Wakil Ketua asosiasi pengelola reksa dana Indonesia (APRDI) Denny Rizal Thaher dalam menanggapi kabar itu mengatakan rencana tersebut merupakan berita bagus untuk industri reksa dana, khususnya bagi reksa dana yang memanfaatkan obligasi.

“Angin segar untuk industri.
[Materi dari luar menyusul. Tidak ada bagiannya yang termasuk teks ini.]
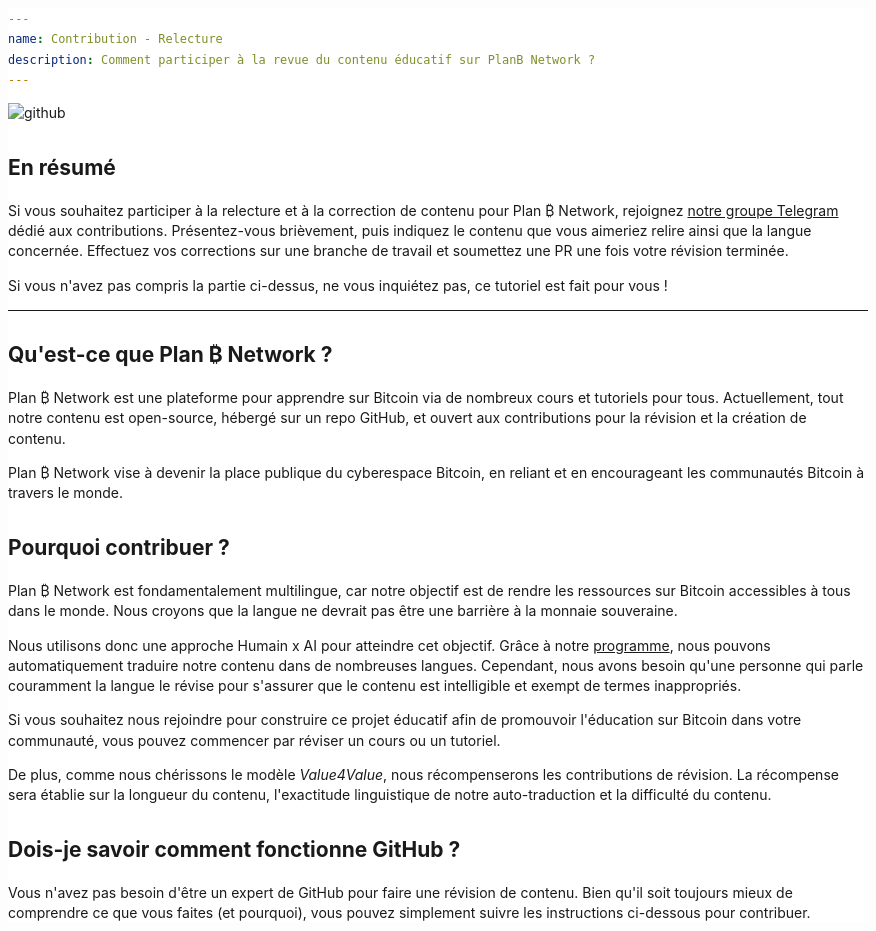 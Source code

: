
```yaml
---
name: Contribution - Relecture
description: Comment participer à la revue du contenu éducatif sur PlanB Network ?
---
```

![github](assets/cover.webp)

## En résumé

Si vous souhaitez participer à la relecture et à la correction de contenu pour Plan ₿ Network, rejoignez [notre groupe Telegram](https://t.me/PlanBNetwork_ContentBuilder) dédié aux contributions. Présentez-vous brièvement, puis indiquez le contenu que vous aimeriez relire ainsi que la langue concernée. Effectuez vos corrections sur une branche de travail et soumettez une PR une fois votre révision terminée.

Si vous n'avez pas compris la partie ci-dessus, ne vous inquiétez pas, ce tutoriel est fait pour vous !

---

## Qu'est-ce que Plan ₿ Network ?

Plan ₿ Network est une plateforme pour apprendre sur Bitcoin via de nombreux cours et tutoriels pour tous. Actuellement, tout notre contenu est open-source, hébergé sur un repo GitHub, et ouvert aux contributions pour la révision et la création de contenu.

Plan ₿ Network vise à devenir la place publique du cyberespace Bitcoin, en reliant et en encourageant les communautés Bitcoin à travers le monde.

## Pourquoi contribuer ?

Plan ₿ Network est fondamentalement multilingue, car notre objectif est de rendre les ressources sur Bitcoin accessibles à tous dans le monde. Nous croyons que la langue ne devrait pas être une barrière à la monnaie souveraine.

Nous utilisons donc une approche Humain x AI pour atteindre cet objectif. Grâce à notre [programme](https://github.com/Asi0Flammeus/LLM-Translator), nous pouvons automatiquement traduire notre contenu dans de nombreuses langues. Cependant, nous avons besoin qu'une personne qui parle couramment la langue le révise pour s'assurer que le contenu est intelligible et exempt de termes inappropriés.

Si vous souhaitez nous rejoindre pour construire ce projet éducatif afin de promouvoir l'éducation sur Bitcoin dans votre communauté, vous pouvez commencer par réviser un cours ou un tutoriel.

De plus, comme nous chérissons le modèle *Value4Value*, nous récompenserons les contributions de révision. La récompense sera établie sur la longueur du contenu, l'exactitude linguistique de notre auto-traduction et la difficulté du contenu.

## Dois-je savoir comment fonctionne GitHub ?

Vous n'avez pas besoin d'être un expert de GitHub pour faire une révision de contenu.
Bien qu'il soit toujours mieux de comprendre ce que vous faites (et pourquoi), vous pouvez simplement suivre les instructions ci-dessous pour contribuer.
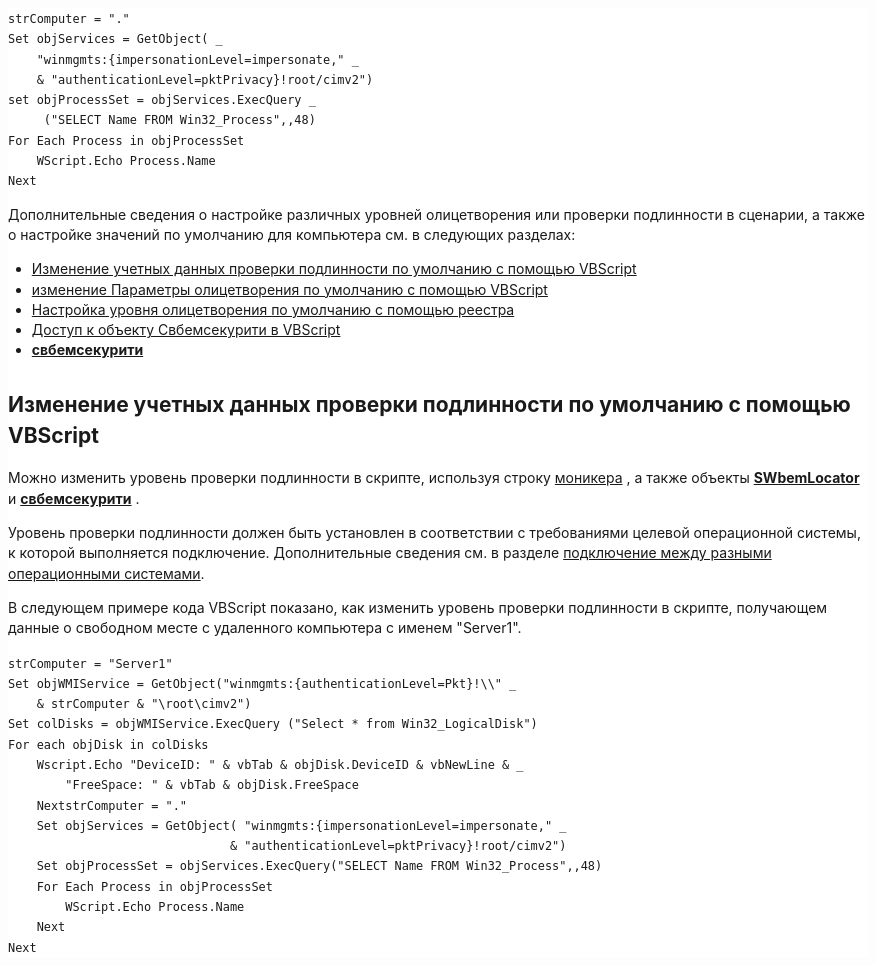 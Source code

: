 
```VB
strComputer = "." 
Set objServices = GetObject( _
    "winmgmts:{impersonationLevel=impersonate," _
    & "authenticationLevel=pktPrivacy}!root/cimv2")
set objProcessSet = objServices.ExecQuery _
     ("SELECT Name FROM Win32_Process",,48)
For Each Process in objProcessSet
    WScript.Echo Process.Name
Next
```



Дополнительные сведения о настройке различных уровней олицетворения или проверки подлинности в сценарии, а также о настройке значений по умолчанию для компьютера см. в следующих разделах:

-   [Изменение учетных данных проверки подлинности по умолчанию с помощью VBScript](#changing-the-default-authentication-credentials-using-vbscript)
-   [изменение Параметры олицетворения по умолчанию с помощью VBScript](#changing-the-default-impersonation-levels-using-vbscript)
-   [Настройка уровня олицетворения по умолчанию с помощью реестра](#setting-the-default-impersonation-level-using-the-registry)
-   [Доступ к объекту Свбемсекурити в VBScript](#accessing-the-swbemsecurity-object-in-vbscript)
-   [**свбемсекурити**](swbemsecurity.md)

## <a name="changing-the-default-authentication-credentials-using-vbscript"></a>Изменение учетных данных проверки подлинности по умолчанию с помощью VBScript

Можно изменить уровень проверки подлинности в скрипте, используя строку [моникера](constructing-a-moniker-string.md) , а также объекты [**SWbemLocator**](swbemlocator.md) и [**свбемсекурити**](swbemsecurity.md) .

Уровень проверки подлинности должен быть установлен в соответствии с требованиями целевой операционной системы, к которой выполняется подключение. Дополнительные сведения см. в разделе [подключение между разными операционными системами](/windows/desktop/WmiSdk/troubleshooting-a-remote-wmi-connection).

В следующем примере кода VBScript показано, как изменить уровень проверки подлинности в скрипте, получающем данные о свободном месте с удаленного компьютера с именем "Server1".


```VB
strComputer = "Server1"
Set objWMIService = GetObject("winmgmts:{authenticationLevel=Pkt}!\\" _
    & strComputer & "\root\cimv2")
Set colDisks = objWMIService.ExecQuery ("Select * from Win32_LogicalDisk")
For each objDisk in colDisks
    Wscript.Echo "DeviceID: " & vbTab & objDisk.DeviceID & vbNewLine & _
        "FreeSpace: " & vbTab & objDisk.FreeSpace 
    NextstrComputer = "." 
    Set objServices = GetObject( "winmgmts:{impersonationLevel=impersonate," _
                               & "authenticationLevel=pktPrivacy}!root/cimv2")
    Set objProcessSet = objServices.ExecQuery("SELECT Name FROM Win32_Process",,48)
    For Each Process in objProcessSet
        WScript.Echo Process.Name
    Next
Next
```
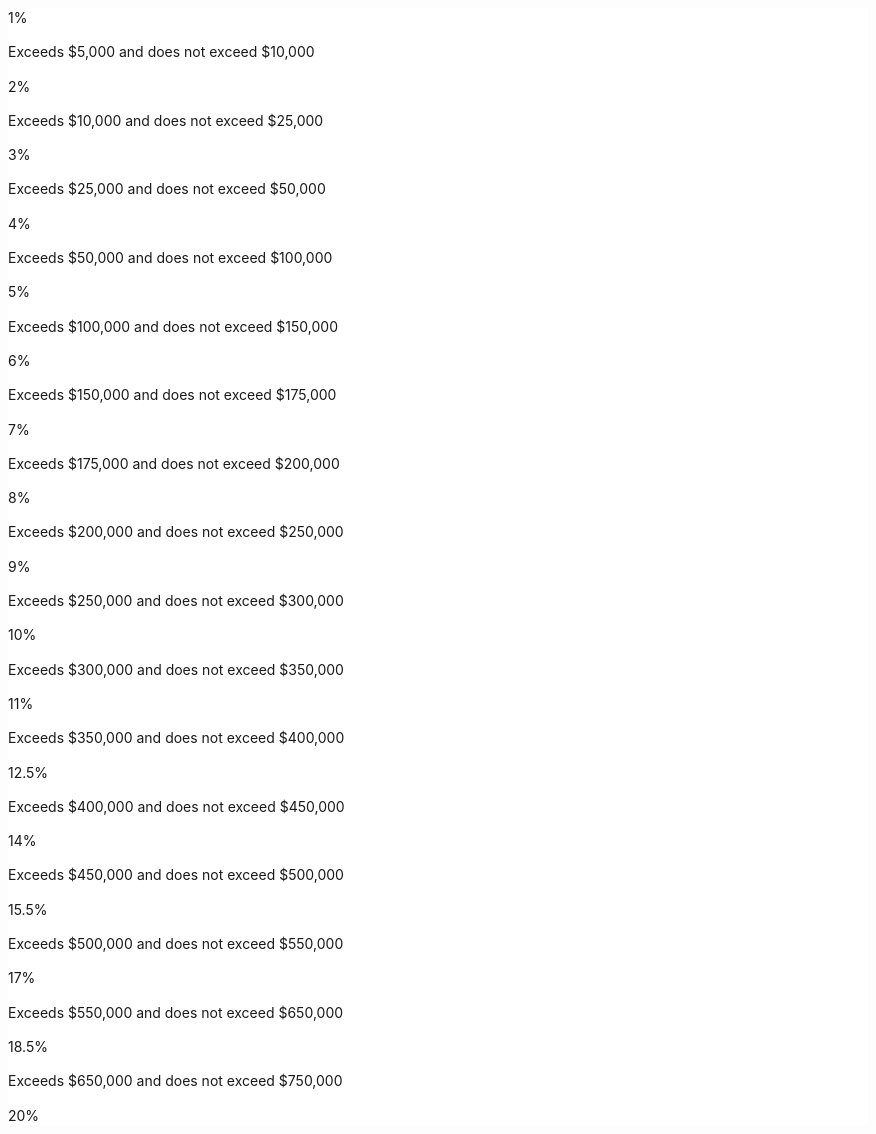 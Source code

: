 1%

Exceeds $5,000 and does not exceed $10,000

2%

Exceeds $10,000 and does not exceed $25,000

3%

Exceeds $25,000 and does not exceed $50,000

4%

Exceeds $50,000 and does not exceed $100,000

5%

Exceeds $100,000 and does not exceed $150,000

6%

Exceeds $150,000 and does not exceed $175,000

7%

Exceeds $175,000 and does not exceed $200,000

8%

Exceeds $200,000 and does not exceed $250,000

9%

Exceeds $250,000 and does not exceed $300,000

10%

Exceeds $300,000 and does not exceed $350,000

11%

Exceeds $350,000 and does not exceed $400,000

12.5%

Exceeds $400,000 and does not exceed $450,000

14%

Exceeds $450,000 and does not exceed $500,000

15.5%

Exceeds $500,000 and does not exceed $550,000

17%

Exceeds $550,000 and does not exceed $650,000

18.5%

Exceeds $650,000 and does not exceed $750,000

20%
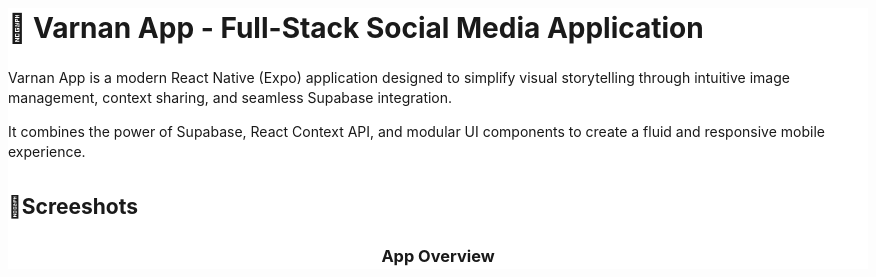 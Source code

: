# 🚀 Varnan App - Full-Stack Social Media Application


Varnan App is a modern React Native (Expo) application designed to simplify visual storytelling through intuitive image management, context sharing, and seamless Supabase integration.

It combines the power of Supabase, React Context API, and modular UI components to create a fluid and responsive mobile experience.


## 🚀Screeshots

<div align="center">

  
  <h3 align="center">App Overview</h3>
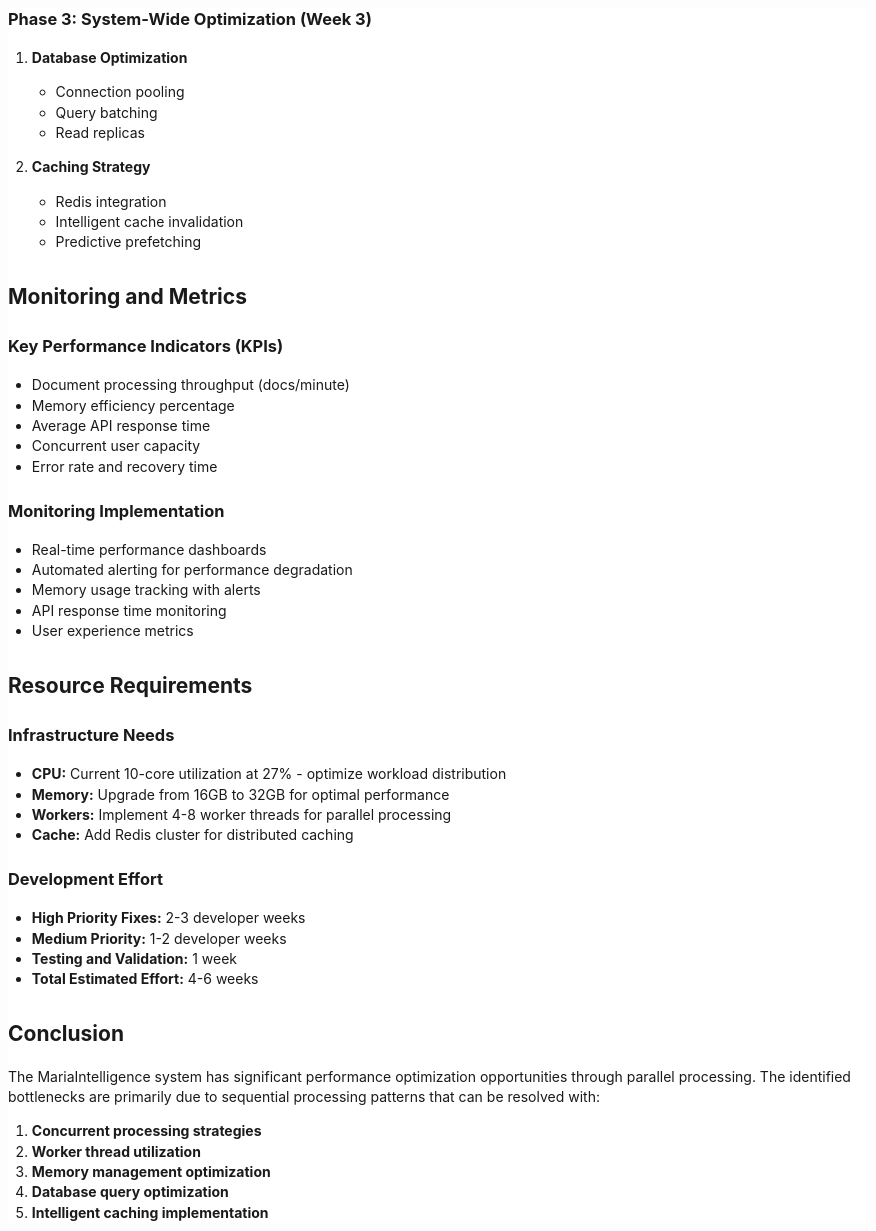 ### Phase 3: System-Wide Optimization (Week 3)
1. **Database Optimization**
   - Connection pooling
   - Query batching
   - Read replicas

2. **Caching Strategy**
   - Redis integration
   - Intelligent cache invalidation
   - Predictive prefetching

## Monitoring and Metrics

### Key Performance Indicators (KPIs)
- Document processing throughput (docs/minute)
- Memory efficiency percentage
- Average API response time
- Concurrent user capacity
- Error rate and recovery time

### Monitoring Implementation
- Real-time performance dashboards
- Automated alerting for performance degradation
- Memory usage tracking with alerts
- API response time monitoring
- User experience metrics

## Resource Requirements

### Infrastructure Needs
- **CPU:** Current 10-core utilization at 27% - optimize workload distribution
- **Memory:** Upgrade from 16GB to 32GB for optimal performance
- **Workers:** Implement 4-8 worker threads for parallel processing
- **Cache:** Add Redis cluster for distributed caching

### Development Effort
- **High Priority Fixes:** 2-3 developer weeks
- **Medium Priority:** 1-2 developer weeks
- **Testing and Validation:** 1 week
- **Total Estimated Effort:** 4-6 weeks

## Conclusion

The MariaIntelligence system has significant performance optimization opportunities through parallel processing. The identified bottlenecks are primarily due to sequential processing patterns that can be resolved with:

1. **Concurrent processing strategies**
2. **Worker thread utilization**
3. **Memory management optimization**
4. **Database query optimization**
5. **Intelligent caching implementation**
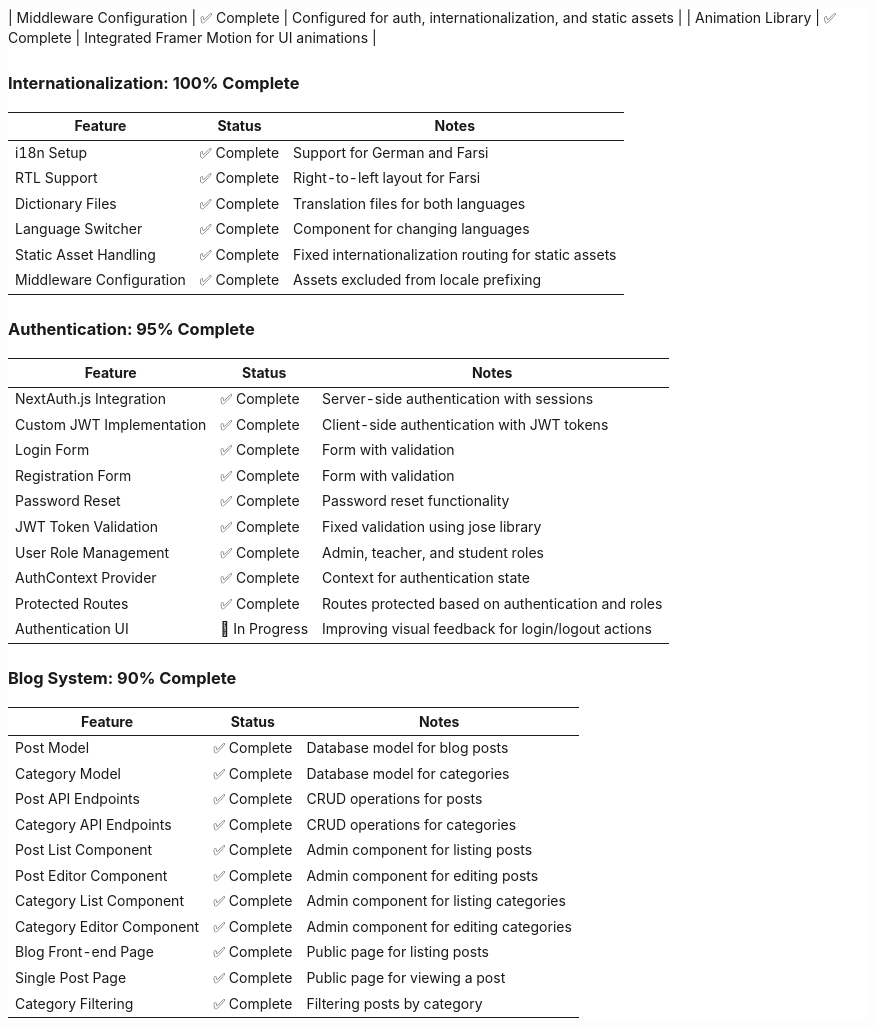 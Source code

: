 | Middleware Configuration | ✅ Complete | Configured for auth, internationalization, and static assets |
| Animation Library | ✅ Complete | Integrated Framer Motion for UI animations |

### Internationalization: 100% Complete

| Feature | Status | Notes |
|---------|--------|-------|
| i18n Setup | ✅ Complete | Support for German and Farsi |
| RTL Support | ✅ Complete | Right-to-left layout for Farsi |
| Dictionary Files | ✅ Complete | Translation files for both languages |
| Language Switcher | ✅ Complete | Component for changing languages |
| Static Asset Handling | ✅ Complete | Fixed internationalization routing for static assets |
| Middleware Configuration | ✅ Complete | Assets excluded from locale prefixing |

### Authentication: 95% Complete

| Feature | Status | Notes |
|---------|--------|-------|
| NextAuth.js Integration | ✅ Complete | Server-side authentication with sessions |
| Custom JWT Implementation | ✅ Complete | Client-side authentication with JWT tokens |
| Login Form | ✅ Complete | Form with validation |
| Registration Form | ✅ Complete | Form with validation |
| Password Reset | ✅ Complete | Password reset functionality |
| JWT Token Validation | ✅ Complete | Fixed validation using jose library |
| User Role Management | ✅ Complete | Admin, teacher, and student roles |
| AuthContext Provider | ✅ Complete | Context for authentication state |
| Protected Routes | ✅ Complete | Routes protected based on authentication and roles |
| Authentication UI | 🔄 In Progress | Improving visual feedback for login/logout actions |

### Blog System: 90% Complete

| Feature | Status | Notes |
|---------|--------|-------|
| Post Model | ✅ Complete | Database model for blog posts |
| Category Model | ✅ Complete | Database model for categories |
| Post API Endpoints | ✅ Complete | CRUD operations for posts |
| Category API Endpoints | ✅ Complete | CRUD operations for categories |
| Post List Component | ✅ Complete | Admin component for listing posts |
| Post Editor Component | ✅ Complete | Admin component for editing posts |
| Category List Component | ✅ Complete | Admin component for listing categories |
| Category Editor Component | ✅ Complete | Admin component for editing categories |
| Blog Front-end Page | ✅ Complete | Public page for listing posts |
| Single Post Page | ✅ Complete | Public page for viewing a post |
| Category Filtering | ✅ Complete | Filtering posts by category |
Dapat membantu shifting (peralihan) masyarakat dari sebelumnya saving society menjadi investing society.”

Menurutnya, investor awam masih lebih sulit berinvestasi ke reksa dana berbasis saham yang lebih rumit dibandingkan dengan yang berbasis obligasi dan efek utang.

Selain itu, lanjutnya, penundaan kebijakan pajak 15% tersebut juga berpotensi membuat reksa dana dapat memiliki porsi lebih besar dalam berinvestasi pada obligasi.

Dia menuturkan efek utang jenis itu juga merupakan sumber pendanaan berjangka waktu panjang (long term funding), baik bagi pemerintah maupun korporasi swasta.

Sebelumnya, APRDI berharap pemerintah dapat memberikan perpanjangan waktu terhadap ketentuan bunga obligasi 15% yang mulai diterapkan pada 2014 guna melonggarkan perpajakan bagi industri reksa dana.

“Kami sih berharap gampangnya itu (2014) diperpanjang lagi, tetapi kita lihat nanti kajiannya bagaimana dari Bapepam-LK dan Direktorat Jenderal Pajak,” kata Ketua APRDI Abiprayadi Riyanto beberapa waktu lalu.

Tak heran, APRDI sangat menyambut baik rencana otoritas pasar modal yang mengkaji kemungkinan kelonggaran perpajakan terkait dengan bunga obligasi sebesar 15%.

“Kami sih maunya win-win solution, tetapi ini masih dikaji, penekanannya adalah win-win,” kata Dirut PT Mandiri Manajemen Investasi ini.

Adapun Kepala Biro Pengelolaan Investasi Bapepam-LK Fakhri Hilmi pernah mengatakan pihaknya selalu berkoordinasi dengan Ditjen Pajak dan Badan Kebijakan Fiskal Kementerian Keuangan.

“Peluang (kelonggaran) tentu ada, kami akan kaji itu apakah nanti bisa bertahap lagi dan tidak langsung 15% pada 2014 atau bagaimana,” ujarnya kala itu.

Sebelumnya, Bapepam-LK berniat mengeluarkan obligasi dari portofolio investasi di dalam reksa dana pasar uang (RDPU).

Kepala Biro Pengelolaan Investasi Bapepam-LK Fakhri Hilmi mengatakan ada dua hal utama yang menyebabkan dikeluarkannya obligasi dari RDPU, yaitu penerapan perubahan hitungan akuntansi dan perkembangan pasar modal.

“(Keputusan) itu juga karena PSAK yang sudah berlaku (PSAK 50 & 55) tidak memungkinkan adanya penghitungan valuasi obligasi dalam beberapa konsep di dalam RDPU,” ujarnya.